_Task directions:_ Below is a listing. Write out exactly its lines between the one holding "informațional bayesian (Schwarz))" and the one holding "Națională a României", inclusive.

_Data extracts:_
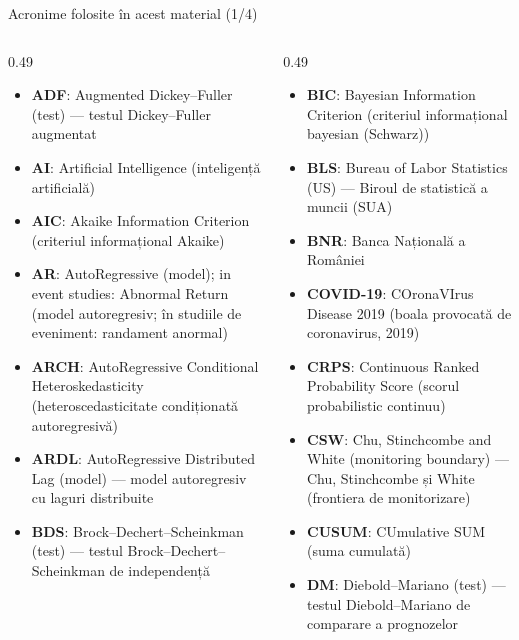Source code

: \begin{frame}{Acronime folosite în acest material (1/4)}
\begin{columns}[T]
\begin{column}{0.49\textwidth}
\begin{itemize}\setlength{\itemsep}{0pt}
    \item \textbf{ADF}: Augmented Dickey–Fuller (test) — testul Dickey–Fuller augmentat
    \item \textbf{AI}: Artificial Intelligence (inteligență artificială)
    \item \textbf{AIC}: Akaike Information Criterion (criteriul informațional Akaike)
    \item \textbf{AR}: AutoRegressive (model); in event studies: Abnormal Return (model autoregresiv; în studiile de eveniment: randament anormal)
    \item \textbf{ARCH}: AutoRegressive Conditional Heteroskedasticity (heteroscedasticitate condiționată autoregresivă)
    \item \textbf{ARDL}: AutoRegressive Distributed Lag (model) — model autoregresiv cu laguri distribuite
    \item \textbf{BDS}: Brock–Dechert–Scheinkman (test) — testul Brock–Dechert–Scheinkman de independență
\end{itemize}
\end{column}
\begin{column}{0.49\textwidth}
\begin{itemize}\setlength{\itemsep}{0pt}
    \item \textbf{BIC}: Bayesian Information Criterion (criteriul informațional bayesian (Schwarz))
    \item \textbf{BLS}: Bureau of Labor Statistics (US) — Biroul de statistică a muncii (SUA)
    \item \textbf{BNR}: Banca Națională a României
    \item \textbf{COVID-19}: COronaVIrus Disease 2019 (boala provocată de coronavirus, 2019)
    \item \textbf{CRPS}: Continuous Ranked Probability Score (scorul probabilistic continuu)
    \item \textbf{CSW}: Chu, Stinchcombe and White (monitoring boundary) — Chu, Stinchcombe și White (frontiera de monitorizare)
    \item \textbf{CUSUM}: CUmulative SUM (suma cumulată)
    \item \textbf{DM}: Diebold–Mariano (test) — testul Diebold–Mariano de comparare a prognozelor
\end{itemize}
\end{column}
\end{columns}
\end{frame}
---
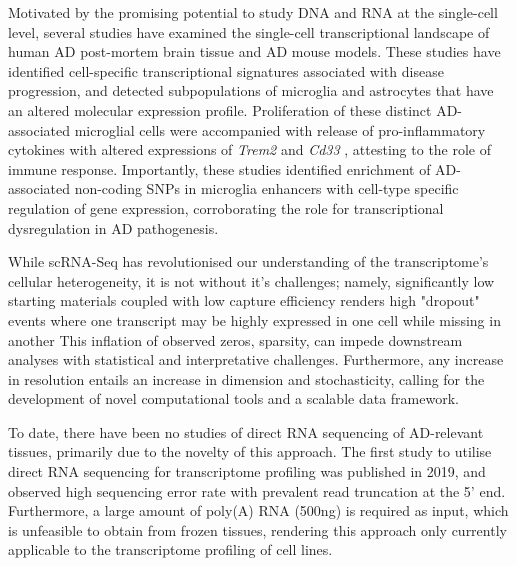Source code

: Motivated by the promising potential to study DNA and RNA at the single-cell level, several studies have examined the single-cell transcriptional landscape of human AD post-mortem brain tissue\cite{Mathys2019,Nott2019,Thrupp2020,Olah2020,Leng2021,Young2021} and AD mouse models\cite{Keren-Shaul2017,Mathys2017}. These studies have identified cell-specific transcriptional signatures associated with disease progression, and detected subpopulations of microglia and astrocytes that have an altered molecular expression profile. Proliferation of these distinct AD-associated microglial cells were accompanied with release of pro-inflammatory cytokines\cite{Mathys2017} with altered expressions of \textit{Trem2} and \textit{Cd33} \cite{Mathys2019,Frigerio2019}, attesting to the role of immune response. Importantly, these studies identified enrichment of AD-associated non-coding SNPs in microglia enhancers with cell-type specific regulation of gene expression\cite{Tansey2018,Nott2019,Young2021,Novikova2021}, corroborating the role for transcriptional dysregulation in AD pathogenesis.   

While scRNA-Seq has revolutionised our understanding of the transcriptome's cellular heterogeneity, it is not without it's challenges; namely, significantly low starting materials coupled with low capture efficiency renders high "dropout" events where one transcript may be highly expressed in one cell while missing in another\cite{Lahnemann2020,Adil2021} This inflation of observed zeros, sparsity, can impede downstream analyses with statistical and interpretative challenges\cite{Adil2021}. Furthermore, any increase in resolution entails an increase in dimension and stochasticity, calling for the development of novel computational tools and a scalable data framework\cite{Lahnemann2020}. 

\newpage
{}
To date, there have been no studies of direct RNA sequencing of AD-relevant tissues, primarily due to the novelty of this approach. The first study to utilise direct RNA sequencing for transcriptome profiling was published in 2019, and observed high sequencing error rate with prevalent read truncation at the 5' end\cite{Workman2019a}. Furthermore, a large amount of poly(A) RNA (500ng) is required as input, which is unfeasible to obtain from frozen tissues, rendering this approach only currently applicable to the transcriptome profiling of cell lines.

_Task solution:_
    \item \textbf{BIC}: Bayesian Information Criterion (criteriul informațional bayesian (Schwarz))
    \item \textbf{BLS}: Bureau of Labor Statistics (US) — Biroul de statistică a muncii (SUA)
    \item \textbf{BNR}: Banca Națională a României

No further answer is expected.